4. Household Appliances:
   Many kitchen gadgets like blenders, washing machines, and vacuum cleaners have motors to help them do their jobs.

5. Power Tools:
   Electric drills, saws, and other tools use motors to make work easier.

6. Drones:
   Small motors help drones fly high in the sky for fun and photography.

7. Computers and Electronics:
   Some parts of computers, like cooling fans or hard drives, use motors.

8. Helicopters and Airplanes:
   Motors (or engines) help these vehicles move through the air.

9. Conveyor Belts in Factories:
   Motors move products along belts so they can be packaged or assembled.

10. Household Curtains and Blinds:
    Motors can automatically open or close curtains, making life more convenient.

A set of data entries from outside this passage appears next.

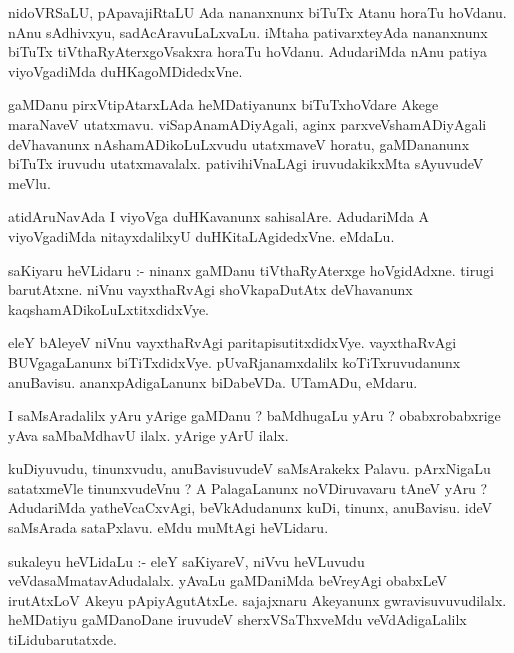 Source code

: \documentclass{article}
\begin{document}
\begin{mn}
nidoVRSaLU, pApavajiRtaLU Ada nananxnunx biTuTx Atanu horaTu hoVdanu. nAnu 
sAdhivxyu,  sadAcAravuLaLxvaLu.  iMtaha pativarxteyAda nananxnunx  biTuTx 
tiVthaRyAterxgoVsakxra horaTu hoVdanu.  AdudariMda nAnu patiya viyoVgadiMda duHKagoMDidedxVne.
\end{mn}

\begin{mn}
gaMDanu pirxVtipAtarxLAda  heMDatiyanunx  biTuTxhoVdare Akege maraNaveV  utatxmavu.  
viSapAnamADiyAgali,  aginx parxveVshamADiyAgali deVhavanunx  nAshamADikoLuLxvudu utatxmaveV 
horatu, gaMDananunx biTuTx iruvudu utatxmavalalx.  pativihiVnaLAgi iruvudakikxMta sAyuvudeV meVlu.
\end{mn}

\begin{mn}
atidAruNavAda I viyoVga duHKavanunx sahisalAre.  AdudariMda A viyoVgadiMda 
nitayxdalilxyU duHKitaLAgidedxVne.  eMdaLu.
\end{mn}

\begin{mn}
saKiyaru heVLidaru :- ninanx gaMDanu tiVthaRyAterxge hoVgidAdxne.  tirugi barutAtxne.  
niVnu vayxthaRvAgi shoVkapaDutAtx  deVhavanunx kaqshamADikoLuLxtitxdidxVye.
\end{mn}

\begin{mn}
eleY bAleyeV niVnu vayxthaRvAgi paritapisutitxdidxVye.  vayxthaRvAgi BUVgagaLanunx biTiTxdidxVye.  
pUvaRjanamxdalilx  koTiTxruvudanunx  anuBavisu.  ananxpAdigaLanunx biDabeVDa.   UTamADu,  eMdaru.
\end{mn}

\begin{mn}
I saMsAradalilx  yAru  yArige  gaMDanu ?  baMdhugaLu  yAru ?  obabxrobabxrige yAva saMbaMdhavU ilalx.  yArige yArU ilalx.
\end{mn}

\begin{mn}
kuDiyuvudu, tinunxvudu, anuBavisuvudeV saMsArakekx Palavu. pArxNigaLu satatxmeVle 
tinunxvudeVnu ?  A PalagaLanunx noVDiruvavaru tAneV yAru ?  AdudariMda yatheVcaCxvAgi,  
beVkAdudanunx  kuDi,  tinunx, anuBavisu.  ideV saMsArada sataPxlavu.  eMdu muMtAgi  heVLidaru.
\end{mn}

\begin{mn}
sukaleyu heVLidaLu :- eleY saKiyareV,  niVvu heVLuvudu veVdasaMmatavAdudalalx.  yAvaLu  
gaMDaniMda beVreyAgi obabxLeV irutAtxLoV Akeyu pApiyAgutAtxLe.  sajajxnaru Akeyanunx 
gwravisuvuvudilalx.  heMDatiyu  gaMDanoDane iruvudeV sherxVSaThxveMdu  veVdAdigaLalilx  tiLidubarutatxde.
\end{mn}
\end{document}
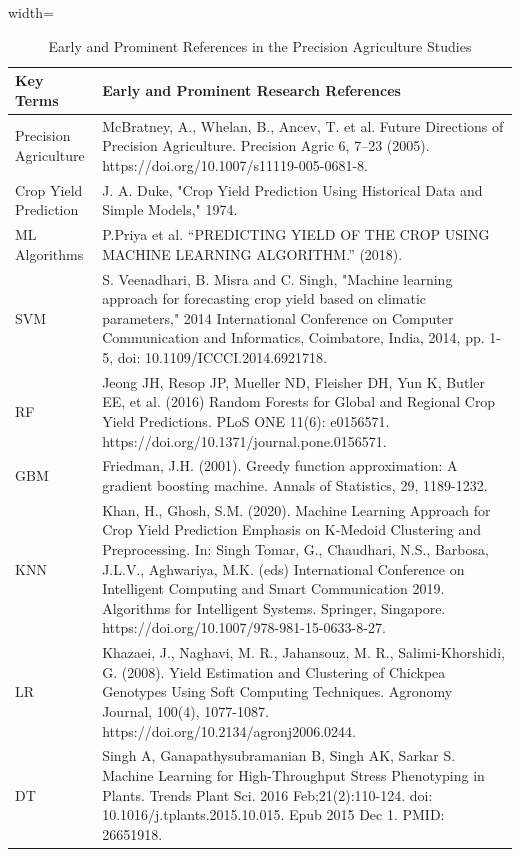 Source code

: \documentclass[conference]{IEEEtran}
\begin{document}
\begin{table}[htbp]
\centering
\caption{Early and Prominent References in the Precision Agriculture Studies}
\begin{adjustbox}{width=\textwidth}
\begin{tabular}{|p{2cm}|p{14cm}|}
\hline
\textbf{Key Terms} & \textbf{Early and Prominent Research References} \\
\hline
Precision Agriculture & McBratney, A., Whelan, B., Ancev, T. et al. Future Directions of Precision Agriculture. Precision Agric 6, 7–23 (2005). https://doi.org/10.1007/s11119-005-0681-8. \\
\hline
Crop Yield Prediction & J. A. Duke, "Crop Yield Prediction Using Historical Data and Simple Models," 1974. \\
\hline
ML Algorithms & P.Priya et al. “PREDICTING YIELD OF THE CROP USING MACHINE LEARNING ALGORITHM.” (2018).\\
\hline
SVM & S. Veenadhari, B. Misra and C. Singh, "Machine learning approach for forecasting crop yield based on climatic parameters," 2014 International Conference on Computer Communication and Informatics, Coimbatore, India, 2014, pp. 1-5, doi: 10.1109/ICCCI.2014.6921718.\\
\hline
RF & Jeong JH, Resop JP, Mueller ND, Fleisher DH, Yun K, Butler EE, et al. (2016) Random Forests for Global and Regional Crop Yield Predictions. PLoS ONE 11(6): e0156571. https://doi.org/10.1371/journal.pone.0156571. \\
\hline
GBM & Friedman, J.H. (2001). Greedy function approximation: A gradient boosting machine. Annals of Statistics, 29, 1189-1232. \\
\hline
KNN & Khan, H., Ghosh, S.M. (2020). Machine Learning Approach for Crop Yield Prediction Emphasis on K-Medoid Clustering and Preprocessing. In: Singh Tomar, G., Chaudhari, N.S., Barbosa, J.L.V., Aghwariya, M.K. (eds) International Conference on Intelligent Computing and Smart Communication 2019. Algorithms for Intelligent Systems. Springer, Singapore. https://doi.org/10.1007/978-981-15-0633-8-27.\\
\hline
LR & Khazaei, J., Naghavi, M. R., Jahansouz, M. R., Salimi-Khorshidi, G. (2008). Yield Estimation and Clustering of Chickpea Genotypes Using Soft Computing Techniques. Agronomy Journal, 100(4), 1077-1087. https://doi.org/10.2134/agronj2006.0244.\\
\hline
DT & Singh A, Ganapathysubramanian B, Singh AK, Sarkar S. Machine Learning for High-Throughput Stress Phenotyping in Plants. Trends Plant Sci. 2016 Feb;21(2):110-124. doi: 10.1016/j.tplants.2015.10.015. Epub 2015 Dec 1. PMID: 26651918.\\

\end{tabular}
\end{adjustbox}
\end{table}
\end{document}
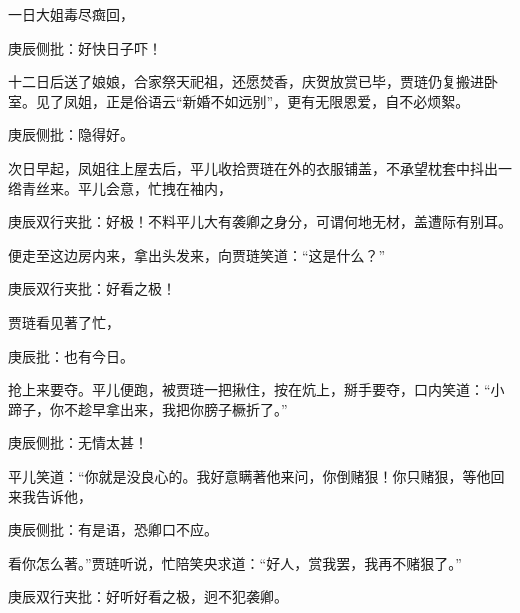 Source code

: \begin{parag}


    一日大姐毒尽癍回，\begin{note}庚辰侧批：好快日子吓！\end{note}十二日后送了娘娘，合家祭天祀祖，还愿焚香，庆贺放赏已毕，贾琏仍复搬进卧室。见了凤姐，正是俗语云“新婚不如远别”，更有无限恩爱，自不必烦絮。\begin{note}庚辰侧批：隐得好。\end{note}
\end{parag}


\begin{parag}


    次日早起，凤姐往上屋去后，平儿收拾贾琏在外的衣服铺盖，不承望枕套中抖出一绺青丝来。平儿会意，忙拽在袖内，\begin{note}庚辰双行夹批：好极！不料平儿大有袭卿之身分，可谓何地无材，盖遭际有别耳。\end{note}便走至这边房内来，拿出头发来，向贾琏笑道：“这是什么？”\begin{note}庚辰双行夹批：好看之极！\end{note}贾琏看见著了忙，\begin{note}庚辰批：也有今日。\end{note}抢上来要夺。平儿便跑，被贾琏一把揪住，按在炕上，掰手要夺，口内笑道：“小蹄子，你不趁早拿出来，我把你膀子橛折了。”\begin{note}庚辰侧批：无情太甚！\end{note}平儿笑道：“你就是没良心的。我好意瞒著他来问，你倒赌狠！你只赌狠，等他回来我告诉他，\begin{note}庚辰侧批：有是语，恐卿口不应。\end{note}看你怎么著。”贾琏听说，忙陪笑央求道：“好人，赏我罢，我再不赌狠了。”\begin{note}庚辰双行夹批：好听好看之极，迥不犯袭卿。\end{note}
\end{parag}


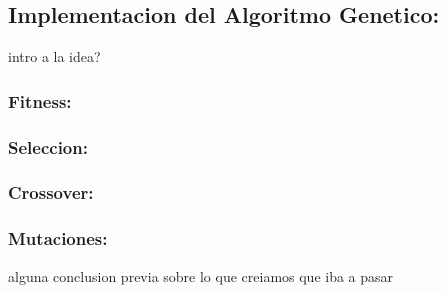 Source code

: \subsection{Implementacion del Algoritmo Genetico:}

intro a la idea?


\subsubsection{Fitness:}


\subsubsection{Seleccion:}


\subsubsection{Crossover:}


\subsubsection{Mutaciones:}


alguna conclusion previa sobre lo que creiamos que iba a pasar
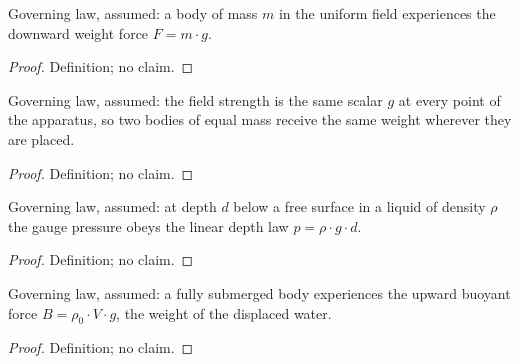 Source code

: \begin{definition}
\label{def:IPhO2026Problems_problem_IPhO_2026_1_A_1:IsWeightForce}
Governing law, assumed: a body of mass $m$ in the uniform field experiences
the downward weight force $F = m \cdot g$.
\end{definition}
\begin{proof}
Definition; no claim.
\end{proof}

\begin{definition}
\label{def:IPhO2026Problems_problem_IPhO_2026_1_A_1:IsUniformGravityField}
Governing law, assumed: the field strength is the same scalar $g$ at every
point of the apparatus, so two bodies of equal mass receive the same weight
wherever they are placed.
\end{definition}
\begin{proof}
Definition; no claim.
\end{proof}

\begin{definition}
\label{def:IPhO2026Problems_problem_IPhO_2026_1_A_1:IsHydrostaticPressure}
Governing law, assumed: at depth $d$ below a free surface in a liquid of
density $\rho$ the gauge pressure obeys the linear depth law
$p = \rho \cdot g \cdot d$.
\end{definition}
\begin{proof}
Definition; no claim.
\end{proof}

\begin{definition}
\label{def:IPhO2026Problems_problem_IPhO_2026_1_A_1:IsBuoyantForce}
Governing law, assumed: a fully submerged body experiences the upward buoyant
force $B = \rho_0 \cdot V \cdot g$, the weight of the displaced water.
\end{definition}
\begin{proof}
Definition; no claim.
\end{proof}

In all these examples, motors turn electrical energy into movement, helping make our lives easier and a lot more fun!How to connect Motor to Yellow tyro board

Existing Motor Code

// Check if the motor switch is pressed (reads HIGH because of the setup)
if (digitalRead(motorSwitchPin) == HIGH) {
  if (motorState == 0) {
    // Run motor in forward direction:
    // Turn on the forward motor pin and ensure the reverse pin is off.
    digitalWrite(motorForwardPin, HIGH);
    digitalWrite(motorReversePin, LOW);
    delay(2000);         // Run the motor forward for 2 seconds.
    motorState = 1;      // Change the state to indicate next press should run in reverse.
  } else {
    // Run motor in reverse direction:
    // Turn on the reverse motor pin and ensure the forward pin is off.
    digitalWrite(motorForwardPin, LOW);
    digitalWrite(motorReversePin, HIGH);
    delay(2000);         // Run the motor in reverse for 2 seconds.
    motorState = 0;      // Change the state to indicate next press should run forward.
  }
  // After running, turn off both motor control pins.
  digitalWrite(motorForwardPin, LOW);
  digitalWrite(motorReversePin, LOW);
  delay(300);            // Wait a little for the switch to be ready for another press.
}

Explanation

• What This Code Does:
  When you press the button connected to the motor (the "motor switch"), the Arduino checks which way the motor should spin. It uses a memory spot called motorState to decide:

  • If motorState is 0:
    The motor spins forward. This means the code turns on the "forward" control (turning a specific pin on) for 2 seconds.

  • If motorState is 1:
    The motor spins in reverse. The code turns on the "reverse" control for 2 seconds instead.

• How It Works:

  • The code reads the button. When the button is pressed, it looks at motorState:

    • If it's 0, the motor goes forward for 2 seconds, then motorState changes to 1.

    • If it's 1, the motor goes in reverse for 2 seconds, then motorState changes back to 0.

  • After running the motor, the code turns both controls off and waits a short time before checking the button again.

• Why It's Cool:
  This snippet lets you change the motor's direction every time you press the button, so your motor can spin one way and then switch the other way on the next press. It's like having a toy car that goes forward, then reverses when you tap it!